Those who have followed his career and have experienced his music know this for a fact: Femi Kuti never felt just satisfied with being the King's heir. He freed himself from his father's legacy in '85 by putting together his own band, The Positive Force, and thereby working to find his own voice. He became, during the '90s, a renowned artist in his own right with a distinctive, colorful and balanced style. His records tell the story: After a short spell at Motown, he took on the Afrobeat sound with his first international album in 1998 Shoki Shoki, before rubbing shoulders with the modern urban style of his American peers such as Mos Def and Common on the album Fight To Win.
Returning to Lagos he worked on rebuilding the new Shrine and released an unbelievable live project recorded in the heat of the moment in his own venue Live at the Shrine. Finally his first studio record only came about in 2008, having found inspiration in Paris. This unanimously celebrated release Day By Day was his most successful one.

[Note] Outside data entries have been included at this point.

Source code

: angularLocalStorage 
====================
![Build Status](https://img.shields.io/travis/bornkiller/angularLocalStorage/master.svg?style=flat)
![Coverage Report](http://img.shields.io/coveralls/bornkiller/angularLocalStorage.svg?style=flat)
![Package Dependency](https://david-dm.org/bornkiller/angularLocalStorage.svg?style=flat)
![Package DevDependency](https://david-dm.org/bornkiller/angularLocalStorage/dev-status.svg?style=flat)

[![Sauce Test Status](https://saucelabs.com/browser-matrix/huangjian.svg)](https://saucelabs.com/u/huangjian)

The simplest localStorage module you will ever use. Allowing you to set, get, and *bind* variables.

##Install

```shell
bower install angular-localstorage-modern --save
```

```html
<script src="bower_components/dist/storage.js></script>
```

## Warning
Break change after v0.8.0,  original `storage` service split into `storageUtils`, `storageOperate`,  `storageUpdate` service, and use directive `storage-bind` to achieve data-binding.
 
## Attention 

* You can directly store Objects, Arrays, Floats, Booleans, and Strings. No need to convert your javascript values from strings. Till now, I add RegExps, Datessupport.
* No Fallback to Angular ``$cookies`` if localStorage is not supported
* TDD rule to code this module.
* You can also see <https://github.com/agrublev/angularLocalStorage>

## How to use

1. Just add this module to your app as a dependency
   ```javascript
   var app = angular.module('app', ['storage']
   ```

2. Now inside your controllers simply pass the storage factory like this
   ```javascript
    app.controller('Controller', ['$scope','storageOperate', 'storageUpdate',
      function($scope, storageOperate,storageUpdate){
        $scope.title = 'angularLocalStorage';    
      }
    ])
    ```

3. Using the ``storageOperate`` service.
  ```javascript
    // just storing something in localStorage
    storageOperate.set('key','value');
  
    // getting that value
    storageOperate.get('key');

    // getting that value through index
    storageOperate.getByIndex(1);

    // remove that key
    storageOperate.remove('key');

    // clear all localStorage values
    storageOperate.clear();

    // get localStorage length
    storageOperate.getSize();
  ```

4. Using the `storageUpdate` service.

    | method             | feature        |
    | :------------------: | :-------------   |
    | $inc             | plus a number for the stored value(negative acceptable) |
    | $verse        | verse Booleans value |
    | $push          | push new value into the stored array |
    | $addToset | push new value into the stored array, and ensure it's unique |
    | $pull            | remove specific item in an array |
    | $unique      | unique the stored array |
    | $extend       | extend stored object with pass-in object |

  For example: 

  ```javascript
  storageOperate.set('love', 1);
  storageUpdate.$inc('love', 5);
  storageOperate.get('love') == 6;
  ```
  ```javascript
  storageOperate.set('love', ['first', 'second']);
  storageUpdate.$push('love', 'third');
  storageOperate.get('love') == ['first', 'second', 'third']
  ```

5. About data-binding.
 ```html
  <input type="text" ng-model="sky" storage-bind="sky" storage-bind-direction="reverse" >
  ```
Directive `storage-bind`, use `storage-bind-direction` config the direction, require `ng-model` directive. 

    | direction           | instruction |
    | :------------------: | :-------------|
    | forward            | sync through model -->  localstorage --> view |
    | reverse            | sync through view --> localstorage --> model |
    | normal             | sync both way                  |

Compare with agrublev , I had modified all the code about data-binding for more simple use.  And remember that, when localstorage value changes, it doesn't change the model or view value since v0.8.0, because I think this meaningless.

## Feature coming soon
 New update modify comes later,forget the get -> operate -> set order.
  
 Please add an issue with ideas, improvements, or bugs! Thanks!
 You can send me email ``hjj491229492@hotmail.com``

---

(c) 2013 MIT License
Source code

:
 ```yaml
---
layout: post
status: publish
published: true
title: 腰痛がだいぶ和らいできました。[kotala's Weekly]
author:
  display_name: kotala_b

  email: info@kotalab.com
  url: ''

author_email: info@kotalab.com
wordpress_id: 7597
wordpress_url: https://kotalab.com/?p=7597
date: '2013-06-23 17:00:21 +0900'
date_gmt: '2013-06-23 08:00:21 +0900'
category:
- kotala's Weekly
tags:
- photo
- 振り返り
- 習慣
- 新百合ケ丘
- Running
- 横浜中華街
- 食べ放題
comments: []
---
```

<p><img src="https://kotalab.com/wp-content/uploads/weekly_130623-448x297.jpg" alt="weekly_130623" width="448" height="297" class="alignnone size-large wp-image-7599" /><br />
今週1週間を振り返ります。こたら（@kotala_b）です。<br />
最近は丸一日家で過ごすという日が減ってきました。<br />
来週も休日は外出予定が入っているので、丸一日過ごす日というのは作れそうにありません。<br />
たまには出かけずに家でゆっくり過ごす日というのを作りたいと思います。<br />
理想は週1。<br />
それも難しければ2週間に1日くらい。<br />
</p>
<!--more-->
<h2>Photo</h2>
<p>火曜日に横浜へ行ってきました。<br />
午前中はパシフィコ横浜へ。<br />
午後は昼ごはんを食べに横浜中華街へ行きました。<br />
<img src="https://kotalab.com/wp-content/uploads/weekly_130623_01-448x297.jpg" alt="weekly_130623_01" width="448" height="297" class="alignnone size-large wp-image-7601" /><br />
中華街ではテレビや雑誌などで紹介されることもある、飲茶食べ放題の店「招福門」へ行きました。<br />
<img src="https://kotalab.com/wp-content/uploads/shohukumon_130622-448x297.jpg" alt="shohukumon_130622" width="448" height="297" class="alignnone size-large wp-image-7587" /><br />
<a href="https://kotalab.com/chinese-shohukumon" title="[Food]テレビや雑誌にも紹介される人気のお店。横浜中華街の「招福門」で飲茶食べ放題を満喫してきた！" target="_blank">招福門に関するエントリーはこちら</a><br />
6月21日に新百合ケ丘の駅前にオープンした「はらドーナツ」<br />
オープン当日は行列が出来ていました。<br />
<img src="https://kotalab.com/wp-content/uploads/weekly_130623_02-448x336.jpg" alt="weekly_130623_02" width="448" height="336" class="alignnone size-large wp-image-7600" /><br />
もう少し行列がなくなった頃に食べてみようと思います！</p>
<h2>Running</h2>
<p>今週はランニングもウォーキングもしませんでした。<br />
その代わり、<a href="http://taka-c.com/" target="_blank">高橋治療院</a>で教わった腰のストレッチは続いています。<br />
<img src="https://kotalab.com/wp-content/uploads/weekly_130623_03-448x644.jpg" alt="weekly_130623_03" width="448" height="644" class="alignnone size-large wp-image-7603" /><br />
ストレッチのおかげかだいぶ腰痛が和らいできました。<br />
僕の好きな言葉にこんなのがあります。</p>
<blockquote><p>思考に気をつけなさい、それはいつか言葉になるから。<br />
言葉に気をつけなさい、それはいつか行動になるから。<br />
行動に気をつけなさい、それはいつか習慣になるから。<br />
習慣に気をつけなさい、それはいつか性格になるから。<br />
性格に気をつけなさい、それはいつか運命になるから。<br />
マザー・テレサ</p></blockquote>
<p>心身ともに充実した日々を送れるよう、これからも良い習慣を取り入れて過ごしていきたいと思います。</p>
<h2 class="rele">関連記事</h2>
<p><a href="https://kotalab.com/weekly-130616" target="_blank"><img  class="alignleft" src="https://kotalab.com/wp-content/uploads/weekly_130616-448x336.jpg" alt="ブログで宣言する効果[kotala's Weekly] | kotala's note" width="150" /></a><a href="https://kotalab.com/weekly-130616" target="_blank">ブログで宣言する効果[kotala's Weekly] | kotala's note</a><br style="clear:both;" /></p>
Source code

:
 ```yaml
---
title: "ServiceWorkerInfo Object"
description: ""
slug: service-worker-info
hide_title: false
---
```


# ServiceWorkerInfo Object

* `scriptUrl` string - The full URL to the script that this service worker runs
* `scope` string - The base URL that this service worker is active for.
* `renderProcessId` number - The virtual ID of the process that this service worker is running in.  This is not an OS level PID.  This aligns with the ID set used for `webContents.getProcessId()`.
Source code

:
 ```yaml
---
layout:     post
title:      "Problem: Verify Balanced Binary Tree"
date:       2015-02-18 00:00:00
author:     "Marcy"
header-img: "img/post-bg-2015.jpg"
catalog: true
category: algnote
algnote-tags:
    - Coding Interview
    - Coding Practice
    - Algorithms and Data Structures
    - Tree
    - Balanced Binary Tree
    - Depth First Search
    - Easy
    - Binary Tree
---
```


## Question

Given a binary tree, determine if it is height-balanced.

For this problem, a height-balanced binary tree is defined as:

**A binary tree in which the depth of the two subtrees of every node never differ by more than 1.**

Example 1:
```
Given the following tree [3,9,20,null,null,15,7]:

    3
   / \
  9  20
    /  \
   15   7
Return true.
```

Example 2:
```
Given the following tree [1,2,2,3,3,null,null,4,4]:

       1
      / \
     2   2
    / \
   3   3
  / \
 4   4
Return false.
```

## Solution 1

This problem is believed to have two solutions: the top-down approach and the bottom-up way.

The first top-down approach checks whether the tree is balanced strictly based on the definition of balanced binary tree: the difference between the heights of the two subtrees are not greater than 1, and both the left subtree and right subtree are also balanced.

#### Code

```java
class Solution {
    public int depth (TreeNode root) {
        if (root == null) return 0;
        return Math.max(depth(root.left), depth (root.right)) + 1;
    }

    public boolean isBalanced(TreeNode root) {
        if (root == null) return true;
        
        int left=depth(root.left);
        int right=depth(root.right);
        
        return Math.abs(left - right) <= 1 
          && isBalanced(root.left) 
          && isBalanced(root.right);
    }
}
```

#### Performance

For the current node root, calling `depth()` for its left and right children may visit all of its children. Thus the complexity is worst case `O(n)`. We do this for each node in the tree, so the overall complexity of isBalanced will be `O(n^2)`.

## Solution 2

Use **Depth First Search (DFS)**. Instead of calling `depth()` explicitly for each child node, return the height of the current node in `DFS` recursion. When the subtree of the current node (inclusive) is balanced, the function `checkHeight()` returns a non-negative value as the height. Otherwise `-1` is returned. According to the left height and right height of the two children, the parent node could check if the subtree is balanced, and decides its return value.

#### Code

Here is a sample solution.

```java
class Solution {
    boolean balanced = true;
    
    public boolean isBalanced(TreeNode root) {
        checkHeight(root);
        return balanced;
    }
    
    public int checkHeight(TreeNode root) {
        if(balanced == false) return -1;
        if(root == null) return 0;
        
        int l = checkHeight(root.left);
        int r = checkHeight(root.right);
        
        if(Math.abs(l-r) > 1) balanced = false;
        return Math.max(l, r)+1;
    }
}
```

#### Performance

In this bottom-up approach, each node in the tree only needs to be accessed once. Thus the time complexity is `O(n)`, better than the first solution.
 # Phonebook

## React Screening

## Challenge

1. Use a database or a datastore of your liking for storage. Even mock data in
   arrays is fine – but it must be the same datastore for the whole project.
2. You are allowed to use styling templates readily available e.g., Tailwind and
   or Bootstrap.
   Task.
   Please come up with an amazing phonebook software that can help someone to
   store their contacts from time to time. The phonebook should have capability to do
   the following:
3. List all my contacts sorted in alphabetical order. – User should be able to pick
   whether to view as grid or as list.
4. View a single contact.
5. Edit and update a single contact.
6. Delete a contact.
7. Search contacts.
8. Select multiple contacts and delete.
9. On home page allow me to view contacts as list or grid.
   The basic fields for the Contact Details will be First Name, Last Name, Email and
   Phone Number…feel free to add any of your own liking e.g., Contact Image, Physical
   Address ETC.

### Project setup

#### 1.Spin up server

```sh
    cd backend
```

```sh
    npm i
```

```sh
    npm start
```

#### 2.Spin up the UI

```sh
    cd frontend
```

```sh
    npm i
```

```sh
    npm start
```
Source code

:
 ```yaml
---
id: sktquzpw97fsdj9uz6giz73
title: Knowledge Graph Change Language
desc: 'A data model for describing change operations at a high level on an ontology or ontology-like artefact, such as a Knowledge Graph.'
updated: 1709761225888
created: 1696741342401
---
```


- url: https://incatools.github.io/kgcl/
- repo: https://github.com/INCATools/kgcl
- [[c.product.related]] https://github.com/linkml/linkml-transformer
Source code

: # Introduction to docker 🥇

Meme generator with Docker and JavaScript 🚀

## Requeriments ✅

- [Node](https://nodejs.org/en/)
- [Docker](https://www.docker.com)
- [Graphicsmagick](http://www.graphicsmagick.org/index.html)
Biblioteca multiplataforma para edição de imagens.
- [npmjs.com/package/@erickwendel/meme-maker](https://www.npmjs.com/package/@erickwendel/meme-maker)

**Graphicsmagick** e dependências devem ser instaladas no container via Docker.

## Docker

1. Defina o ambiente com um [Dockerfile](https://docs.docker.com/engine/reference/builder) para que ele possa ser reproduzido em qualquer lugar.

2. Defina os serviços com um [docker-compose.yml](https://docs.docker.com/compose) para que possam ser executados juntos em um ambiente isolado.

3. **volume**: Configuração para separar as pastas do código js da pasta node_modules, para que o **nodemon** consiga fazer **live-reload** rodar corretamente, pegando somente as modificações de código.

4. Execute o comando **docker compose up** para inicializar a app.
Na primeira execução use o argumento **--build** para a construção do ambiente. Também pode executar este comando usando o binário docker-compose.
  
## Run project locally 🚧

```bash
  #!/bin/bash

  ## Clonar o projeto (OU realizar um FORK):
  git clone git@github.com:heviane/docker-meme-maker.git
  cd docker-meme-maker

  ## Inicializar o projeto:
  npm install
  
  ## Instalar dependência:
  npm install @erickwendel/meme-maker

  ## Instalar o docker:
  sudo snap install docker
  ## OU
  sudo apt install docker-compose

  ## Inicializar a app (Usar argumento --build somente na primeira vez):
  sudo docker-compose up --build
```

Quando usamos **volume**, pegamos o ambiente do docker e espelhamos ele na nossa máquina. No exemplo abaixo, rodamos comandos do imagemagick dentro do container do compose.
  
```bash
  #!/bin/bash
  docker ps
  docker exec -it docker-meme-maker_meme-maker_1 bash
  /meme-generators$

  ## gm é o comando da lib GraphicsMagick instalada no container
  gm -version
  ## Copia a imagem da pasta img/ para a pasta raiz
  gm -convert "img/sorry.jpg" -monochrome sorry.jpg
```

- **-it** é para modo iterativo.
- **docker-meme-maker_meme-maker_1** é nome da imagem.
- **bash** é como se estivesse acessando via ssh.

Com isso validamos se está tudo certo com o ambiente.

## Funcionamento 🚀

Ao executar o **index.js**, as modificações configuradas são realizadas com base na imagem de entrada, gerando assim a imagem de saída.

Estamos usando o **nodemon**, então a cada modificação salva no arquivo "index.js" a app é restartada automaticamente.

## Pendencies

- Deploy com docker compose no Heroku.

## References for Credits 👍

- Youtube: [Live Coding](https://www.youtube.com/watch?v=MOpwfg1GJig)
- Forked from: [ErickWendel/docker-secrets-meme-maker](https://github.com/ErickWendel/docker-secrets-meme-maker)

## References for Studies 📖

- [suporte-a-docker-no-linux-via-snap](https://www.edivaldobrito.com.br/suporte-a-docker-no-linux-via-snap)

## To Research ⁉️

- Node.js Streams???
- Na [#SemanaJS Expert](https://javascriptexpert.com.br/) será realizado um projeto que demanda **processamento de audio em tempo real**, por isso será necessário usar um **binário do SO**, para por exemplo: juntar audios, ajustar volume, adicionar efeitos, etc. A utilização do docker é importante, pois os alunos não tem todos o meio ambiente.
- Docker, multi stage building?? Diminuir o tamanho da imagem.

Femi Kuti's recordings and live performances have garnered considerable critical acclaim. Time Out New York recently said, "Kuti sends a political message as powerful as the horn line in his band," and The Village Voice said, "His youthful wiles lend a Westernized, accessible spin to the genre his father once reigned over." And LA Weekly praised Femi, saying, "his exultant music inspires unrestrained dancing and celebrates such subversive notions as freedom and equality...this is simply great rock and dance music, inspired as much by Miles Davis as James Brown."
More than just a simple musician, the 48-year old composer has become a true African Ambassador, in its most honorable sense. Femi was in Johannesburg to sing for Africa the opening ceremony for the Football World Cup. There he sang one of his hits "Beng Beng Beng", and took the opportunity to meet a few of the anti-Apartheid heroes. Shortly after, he was heading off to New York to see the famous and very successful Broadway musical about Fela, where he also got to appear on stage, invited by the actors at the end of the show. "It's truly extraordinary, they really understood my father's struggle and his mindset This show has got to travel the world, and come down to the Shrine", he says naturally.
His legendary music venue Shrine has become one of the only last dynamic temples for live African music. Erykah Badu, Damon Albarn, Hugh Masekala have recently made appearances, as have the Lagos Police, who regularly raid the place, picking up and frightening off the local crowd, as they try to close down this highly regarded resistance venue.